Is Wheat the Enemy? Should We All Go Gluten Free?
Since this is my first column on a wider news platform, I think it would be only appropriate to start by addressing some fundamental issues surrounding Gluten-free cooking and baking. I’ve struggled with them myself, and amidst all the noise surrounding this issue, I can only imagine the confusion others must face!
First: Wheat is not your enemy. Humans have eaten wheat and similar grains for thousands of years. (Whether a grain-focused diet is preferable vis-à-vis other healthier alternatives is a subject matter for another column!) However, what is without doubt is that the occurrence of Celiac, as well as other gluten-based digestive disorders has increased dramatically over the last several decades.
To be fair, the jury is still out as to its reasons. It is true that our bodies do not have the proper enzymes to break down the complex proteins found in gluten. The immune system spots gluten as an invader and goes into battle mode to get rid of it. But here’s the key: In most people, the immune system is able to “clean up” the gluten invasion, and then it’s back to business as usual.
But still, why the rapid increase in the last several decades? Is it the manner in which the modern food industry grows grains? Is it environmental? Is it on account of processed foods? Is it related to birth-related issues?
I have not come across a single answer as of date. But as and when a scientific consensus takes shape, I’d wager that the answer will be simultaneously multi-faceted, and as most things in life, at its core, simple and intuitively obvious.
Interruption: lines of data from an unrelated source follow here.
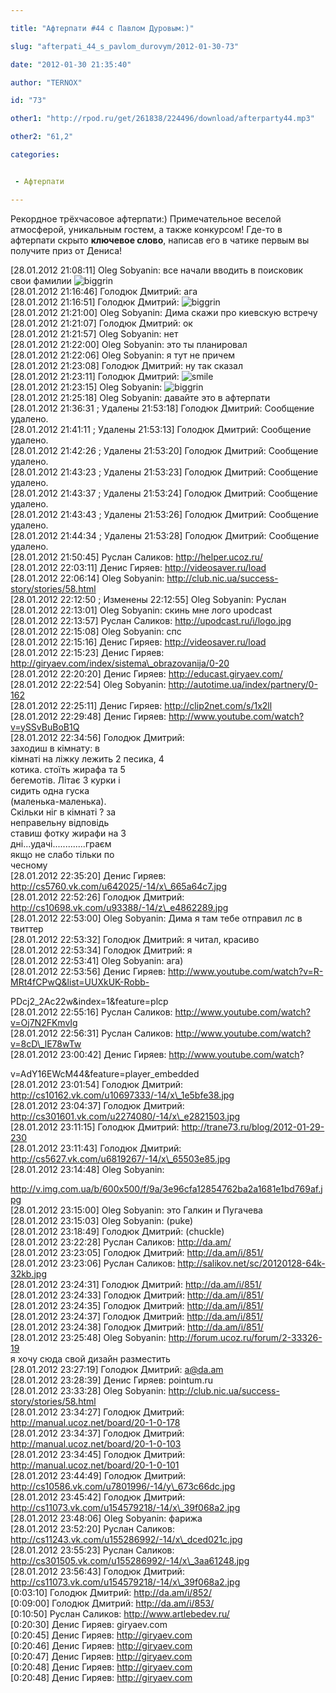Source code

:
 ```yaml
---

title: "Афтерпати #44 с Павлом Дуровым:)"

slug: "afterpati_44_s_pavlom_durovym/2012-01-30-73"

date: "2012-01-30 21:35:40"

author: "TERNOX"

id: "73"

other1: "http://rpod.ru/get/261838/224496/download/afterparty44.mp3"

other2: "61,2"

categories:


 - Афтерпати

---
```

Рекордное трёхчасовое афтерпати:) Примечательное веселой атмосферой, уникальным гостем, а также конкурсом! Где-то в афтерпати скрыто **ключевое слово**, написав его в чатике первым вы получите приз от Дениса!  
  

\[28.01.2012 21:08:11\] Oleg Sobyanin: все начали вводить в поисковик свои фамилии ![biggrin](http://s15.ucoz.net/sm/1/biggrin.gif)  
\[28.01.2012 21:16:46\] Голодюк Дмитрий: ага  
\[28.01.2012 21:16:51\] Голодюк Дмитрий: ![biggrin](http://s15.ucoz.net/sm/1/biggrin.gif)  
\[28.01.2012 21:21:00\] Oleg Sobyanin: Дима скажи про киевскую встречу  
\[28.01.2012 21:21:07\] Голодюк Дмитрий: ок  
\[28.01.2012 21:21:57\] Oleg Sobyanin: нет  
\[28.01.2012 21:22:00\] Oleg Sobyanin: это ты планировал  
\[28.01.2012 21:22:06\] Oleg Sobyanin: я тут не причем  
\[28.01.2012 21:23:08\] Голодюк Дмитрий: ну так сказал  
\[28.01.2012 21:23:11\] Голодюк Дмитрий: ![smile](http://s15.ucoz.net/sm/1/smile.gif)  
\[28.01.2012 21:23:15\] Oleg Sobyanin: ![biggrin](http://s15.ucoz.net/sm/1/biggrin.gif)  
\[28.01.2012 21:25:18\] Oleg Sobyanin: давайте это в афтерпати  
\[28.01.2012 21:36:31 ; Удалены 21:53:18\] Голодюк Дмитрий: Сообщение удалено.  
\[28.01.2012 21:41:11 ; Удалены 21:53:13\] Голодюк Дмитрий: Сообщение удалено.  
\[28.01.2012 21:42:26 ; Удалены 21:53:20\] Голодюк Дмитрий: Сообщение удалено.  
\[28.01.2012 21:43:23 ; Удалены 21:53:23\] Голодюк Дмитрий: Сообщение удалено.  
\[28.01.2012 21:43:37 ; Удалены 21:53:24\] Голодюк Дмитрий: Сообщение удалено.  
\[28.01.2012 21:43:43 ; Удалены 21:53:26\] Голодюк Дмитрий: Сообщение удалено.  
\[28.01.2012 21:44:34 ; Удалены 21:53:28\] Голодюк Дмитрий: Сообщение удалено.  
\[28.01.2012 21:50:45\] Руслан Саликов: http://helper.ucoz.ru/  
\[28.01.2012 22:03:11\] Денис Гиряев: http://videosaver.ru/load  
\[28.01.2012 22:06:14\] Oleg Sobyanin: http://club.nic.ua/success-story/stories/58.html  
\[28.01.2012 22:12:50 ; Изменены 22:12:55\] Oleg Sobyanin: Руслан  
\[28.01.2012 22:13:01\] Oleg Sobyanin: скинь мне лого upodcast  
\[28.01.2012 22:13:57\] Руслан Саликов: http://upodcast.ru/i/logo.jpg  
\[28.01.2012 22:15:08\] Oleg Sobyanin: спс  
\[28.01.2012 22:15:16\] Денис Гиряев: http://videosaver.ru/load  
\[28.01.2012 22:15:23\] Денис Гиряев: http://giryaev.com/index/sistema\_obrazovanija/0-20  
\[28.01.2012 22:20:20\] Денис Гиряев: http://educast.giryaev.com/  
\[28.01.2012 22:22:54\] Oleg Sobyanin: http://autotime.ua/index/partnery/0-162  
\[28.01.2012 22:25:11\] Денис Гиряев: http://clip2net.com/s/1x2ll  
\[28.01.2012 22:29:48\] Денис Гиряев: http://www.youtube.com/watch?v=ySSvBuBoB1Q  
\[28.01.2012 22:34:56\] Голодюк Дмитрий:  
заходиш в кімнату: в  
кімнаті на ліжку лежить 2 песика, 4  
котика. стоїть жирафа та 5  
бегемотів. Літає 3 курки і  
сидить одна гуска  
(маленька-маленька).  
Скільки ніг в кімнаті ? за  
неправельну відповідь  
ставиш фотку жирафи на 3  
дні...удачі.............граєм  
якщо не слабо тільки по  
чесному  
\[28.01.2012 22:35:20\] Денис Гиряев: http://cs5760.vk.com/u642025/-14/x\_665a64c7.jpg  
\[28.01.2012 22:52:26\] Голодюк Дмитрий: http://cs10698.vk.com/u93388/-14/z\_e4862289.jpg  
\[28.01.2012 22:53:00\] Oleg Sobyanin: Дима я там тебе отправил лс в твиттер  
\[28.01.2012 22:53:32\] Голодюк Дмитрий: я читал, красиво  
\[28.01.2012 22:53:34\] Голодюк Дмитрий: я  
\[28.01.2012 22:53:41\] Oleg Sobyanin: ага)  
\[28.01.2012 22:53:56\] Денис Гиряев: http://www.youtube.com/watch?v=R-MRt4fCPwQ&list=UUXkUK-Robb-  
  
PDcj2\_2Ac22w&index=1&feature=plcp  
\[28.01.2012 22:55:16\] Руслан Саликов: http://www.youtube.com/watch?v=Oj7N2FKmvIg  
\[28.01.2012 22:56:31\] Руслан Саликов: http://www.youtube.com/watch?v=8cD\_lE78wTw  
\[28.01.2012 23:00:42\] Денис Гиряев: http://www.youtube.com/watch?  
  
v=AdY16EWcM44&feature=player\_embedded  
\[28.01.2012 23:01:54\] Голодюк Дмитрий: http://cs10162.vk.com/u10697333/-14/x\_1e5bfe38.jpg  
\[28.01.2012 23:04:37\] Голодюк Дмитрий: http://cs301601.vk.com/u2274080/-14/x\_e2821503.jpg  
\[28.01.2012 23:11:15\] Голодюк Дмитрий: http://trane73.ru/blog/2012-01-29-230  
\[28.01.2012 23:11:43\] Голодюк Дмитрий: http://cs5627.vk.com/u6819267/-14/x\_65503e85.jpg  
\[28.01.2012 23:14:48\] Oleg Sobyanin:  
  
http://v.img.com.ua/b/600x500/f/9a/3e96cfa12854762ba2a1681e1bd769af.jpg  
\[28.01.2012 23:15:00\] Oleg Sobyanin: это Галкин и Пугачева  
\[28.01.2012 23:15:03\] Oleg Sobyanin: (puke)  
\[28.01.2012 23:18:49\] Голодюк Дмитрий: (chuckle)  
\[28.01.2012 23:22:28\] Руслан Саликов: http://da.am/  
\[28.01.2012 23:23:05\] Голодюк Дмитрий: http://da.am/i/851/  
\[28.01.2012 23:23:06\] Руслан Саликов: http://salikov.net/sc/20120128-64k-32kb.jpg  
\[28.01.2012 23:24:31\] Голодюк Дмитрий: http://da.am/i/851/  
\[28.01.2012 23:24:33\] Голодюк Дмитрий: http://da.am/i/851/  
\[28.01.2012 23:24:35\] Голодюк Дмитрий: http://da.am/i/851/  
\[28.01.2012 23:24:37\] Голодюк Дмитрий: http://da.am/i/851/  
\[28.01.2012 23:24:38\] Голодюк Дмитрий: http://da.am/i/851/  
\[28.01.2012 23:25:48\] Oleg Sobyanin: http://forum.ucoz.ru/forum/2-33326-19  
я хочу сюда свой дизайн разместить  
\[28.01.2012 23:27:19\] Голодюк Дмитрий: a@da.am  
\[28.01.2012 23:28:39\] Денис Гиряев: pointum.ru  
\[28.01.2012 23:33:28\] Oleg Sobyanin: http://club.nic.ua/success-story/stories/58.html  
\[28.01.2012 23:34:27\] Голодюк Дмитрий: http://manual.ucoz.net/board/20-1-0-178  
\[28.01.2012 23:34:37\] Голодюк Дмитрий: http://manual.ucoz.net/board/20-1-0-103  
\[28.01.2012 23:34:45\] Голодюк Дмитрий: http://manual.ucoz.net/board/20-1-0-101  
\[28.01.2012 23:44:49\] Голодюк Дмитрий: http://cs10586.vk.com/u7801996/-14/y\_673c66dc.jpg  
\[28.01.2012 23:45:42\] Голодюк Дмитрий: http://cs11073.vk.com/u154579218/-14/x\_39f068a2.jpg  
\[28.01.2012 23:48:06\] Oleg Sobyanin: фарижа  
\[28.01.2012 23:52:20\] Руслан Саликов: http://cs11243.vk.com/u155286992/-14/x\_dced021c.jpg  
\[28.01.2012 23:55:23\] Руслан Саликов: http://cs301505.vk.com/u155286992/-14/x\_3aa61248.jpg  
\[28.01.2012 23:56:43\] Голодюк Дмитрий: http://cs11073.vk.com/u154579218/-14/x\_39f068a2.jpg  
\[0:03:10\] Голодюк Дмитрий: http://da.am/i/852/  
\[0:09:00\] Голодюк Дмитрий: http://da.am/i/853/  
\[0:10:50\] Руслан Саликов: http://www.artlebedev.ru/  
\[0:20:30\] Денис Гиряев: giryaev.com  
\[0:20:45\] Денис Гиряев: http://giryaev.com  
\[0:20:46\] Денис Гиряев: http://giryaev.com  
\[0:20:47\] Денис Гиряев: http://giryaev.com  
\[0:20:48\] Денис Гиряев: http://giryaev.com  
\[0:20:48\] Денис Гиряев: http://giryaev.com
Wheat may not be your enemy, but yet, there will be a simple truth that we already know today: avoiding a gluten-focused diet (as opposed to a grain-focused diet; there are many grains that don’t have gluten) have conclusive health benefits. (I will highlight these in my columns in the coming months.)
I remember when older son was diagnosed with Celiac a few years ago. Some well-wishers suggested I may have been feeding him too many Rotis (well, not really), too much processed food (not at all), or that I could have avoided this by only using the so-called ‘Organic Atta’ then available in the market.
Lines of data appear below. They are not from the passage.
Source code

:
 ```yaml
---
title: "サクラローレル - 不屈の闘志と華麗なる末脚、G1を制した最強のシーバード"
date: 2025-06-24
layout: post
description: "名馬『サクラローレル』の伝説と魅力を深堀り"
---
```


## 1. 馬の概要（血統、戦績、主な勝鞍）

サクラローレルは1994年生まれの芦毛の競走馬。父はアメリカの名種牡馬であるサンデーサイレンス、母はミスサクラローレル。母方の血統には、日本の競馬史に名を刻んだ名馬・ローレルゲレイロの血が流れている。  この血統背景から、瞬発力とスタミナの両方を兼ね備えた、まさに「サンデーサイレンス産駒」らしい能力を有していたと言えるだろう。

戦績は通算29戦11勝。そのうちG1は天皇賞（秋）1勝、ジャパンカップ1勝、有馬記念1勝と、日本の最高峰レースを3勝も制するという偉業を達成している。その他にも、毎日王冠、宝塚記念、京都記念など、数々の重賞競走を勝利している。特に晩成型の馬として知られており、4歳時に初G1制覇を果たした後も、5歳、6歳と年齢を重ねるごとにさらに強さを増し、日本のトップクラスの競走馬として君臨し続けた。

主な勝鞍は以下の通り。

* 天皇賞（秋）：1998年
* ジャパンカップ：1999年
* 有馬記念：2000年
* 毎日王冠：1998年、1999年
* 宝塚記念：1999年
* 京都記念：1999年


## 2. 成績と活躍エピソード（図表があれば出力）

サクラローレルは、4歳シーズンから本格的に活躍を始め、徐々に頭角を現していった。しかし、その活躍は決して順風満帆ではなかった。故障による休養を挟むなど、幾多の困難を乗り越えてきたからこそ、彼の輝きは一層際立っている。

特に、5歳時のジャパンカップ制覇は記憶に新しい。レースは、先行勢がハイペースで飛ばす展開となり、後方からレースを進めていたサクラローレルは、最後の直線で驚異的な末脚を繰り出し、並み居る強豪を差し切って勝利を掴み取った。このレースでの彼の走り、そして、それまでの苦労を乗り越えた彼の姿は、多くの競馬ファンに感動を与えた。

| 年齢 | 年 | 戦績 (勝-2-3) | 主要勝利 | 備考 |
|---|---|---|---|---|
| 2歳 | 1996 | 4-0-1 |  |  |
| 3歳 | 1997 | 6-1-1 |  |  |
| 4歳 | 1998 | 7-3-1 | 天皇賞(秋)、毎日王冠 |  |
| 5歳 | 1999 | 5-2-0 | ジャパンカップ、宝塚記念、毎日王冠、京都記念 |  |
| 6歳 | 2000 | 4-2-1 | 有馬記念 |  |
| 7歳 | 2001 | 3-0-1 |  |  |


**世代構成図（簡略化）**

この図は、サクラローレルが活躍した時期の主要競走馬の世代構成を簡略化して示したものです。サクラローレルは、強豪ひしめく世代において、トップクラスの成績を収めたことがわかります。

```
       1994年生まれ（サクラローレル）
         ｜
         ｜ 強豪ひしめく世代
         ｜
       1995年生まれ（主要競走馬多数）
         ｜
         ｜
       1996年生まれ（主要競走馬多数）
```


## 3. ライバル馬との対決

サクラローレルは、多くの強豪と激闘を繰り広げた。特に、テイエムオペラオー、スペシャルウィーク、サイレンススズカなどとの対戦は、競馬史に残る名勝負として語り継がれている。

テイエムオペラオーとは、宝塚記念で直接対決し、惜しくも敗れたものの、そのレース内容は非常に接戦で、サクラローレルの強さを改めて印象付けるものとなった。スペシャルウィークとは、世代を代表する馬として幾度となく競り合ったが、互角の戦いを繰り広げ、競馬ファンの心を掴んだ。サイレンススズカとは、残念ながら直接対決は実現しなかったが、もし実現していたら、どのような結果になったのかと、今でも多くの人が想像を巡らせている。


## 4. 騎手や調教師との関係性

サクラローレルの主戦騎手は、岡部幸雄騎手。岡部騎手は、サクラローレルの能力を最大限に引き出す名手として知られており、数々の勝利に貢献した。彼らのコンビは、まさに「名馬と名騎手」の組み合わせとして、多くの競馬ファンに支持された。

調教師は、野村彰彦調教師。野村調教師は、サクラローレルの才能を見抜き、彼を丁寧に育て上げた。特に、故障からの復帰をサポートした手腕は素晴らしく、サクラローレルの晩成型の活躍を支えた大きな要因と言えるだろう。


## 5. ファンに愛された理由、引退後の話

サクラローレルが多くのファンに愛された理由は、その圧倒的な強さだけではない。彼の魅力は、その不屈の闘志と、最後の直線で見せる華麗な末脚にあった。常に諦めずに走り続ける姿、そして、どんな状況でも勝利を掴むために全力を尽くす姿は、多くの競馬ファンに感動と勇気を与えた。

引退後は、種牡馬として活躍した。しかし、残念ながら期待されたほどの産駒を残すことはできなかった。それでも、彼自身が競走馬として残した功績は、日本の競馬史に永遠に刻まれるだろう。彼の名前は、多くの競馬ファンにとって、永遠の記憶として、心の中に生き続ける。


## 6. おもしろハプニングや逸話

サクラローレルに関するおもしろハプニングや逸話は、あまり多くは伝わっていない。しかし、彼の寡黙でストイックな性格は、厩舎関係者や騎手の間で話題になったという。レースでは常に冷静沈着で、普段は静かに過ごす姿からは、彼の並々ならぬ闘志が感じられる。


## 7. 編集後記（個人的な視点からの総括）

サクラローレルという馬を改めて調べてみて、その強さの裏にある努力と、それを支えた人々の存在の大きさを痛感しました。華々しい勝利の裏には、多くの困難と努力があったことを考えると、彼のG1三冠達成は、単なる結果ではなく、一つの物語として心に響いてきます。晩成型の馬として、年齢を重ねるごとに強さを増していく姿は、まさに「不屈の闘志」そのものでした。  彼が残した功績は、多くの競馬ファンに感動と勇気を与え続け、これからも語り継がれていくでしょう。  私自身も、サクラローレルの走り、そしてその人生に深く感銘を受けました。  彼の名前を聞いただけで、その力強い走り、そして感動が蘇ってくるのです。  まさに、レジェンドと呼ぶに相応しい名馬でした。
The truth is I didn’t think that the so called ‘Organic Atta’s’ I was buying were any good. Given the certification and quality standards in India, I had my own doubts about what that stamp of organic production really meant apart from a clever marketing ploy.
And yet, I now believe simple things can begin to create a positive and healthy ecosystem for our families and kids: Improve the quality of grain used in your cooking. For those who don’t have digestive disorders related to gluten, seek to avoid – but not to exclude completely - gluten from your diet. Avoid processed foods, sugar, fatty foods….all the things we already know but find hard to follow. Increase the concentration of nutrition coming from fresh vegetables and fruits.
Remember your lean proteins (chicken and fish), but don’t go overboard in your search for protein either. Load up on nuts and fruits…some fish…a lot of greens. Remember the cliché “Everything in moderation…” There’s one rather simple rule I follow and recommend, you should know the nutritional value of everything you put in your mouth; if you don’t, why in the world would you put junk in your body!
Some of the subjects I’ll write on in the coming columns will talk about contemporary studies on healthier lifestyles: how to have a low-glycemic Indian diets, the benefits of exercise, what creates long-term happiness for humans (I bet you’ll be surprised at the answer!) and most importantly, how to create a common code for a healthier life.
And on the subject at hand, yes: avoid eating gluten-based diets. You’ll feel better within a week. That I guarantee. You’ll be more energetic and feel lighter. Being gluten free is a very healthy way of living as you will eat a lot of vegetables, proteins and the happy grains.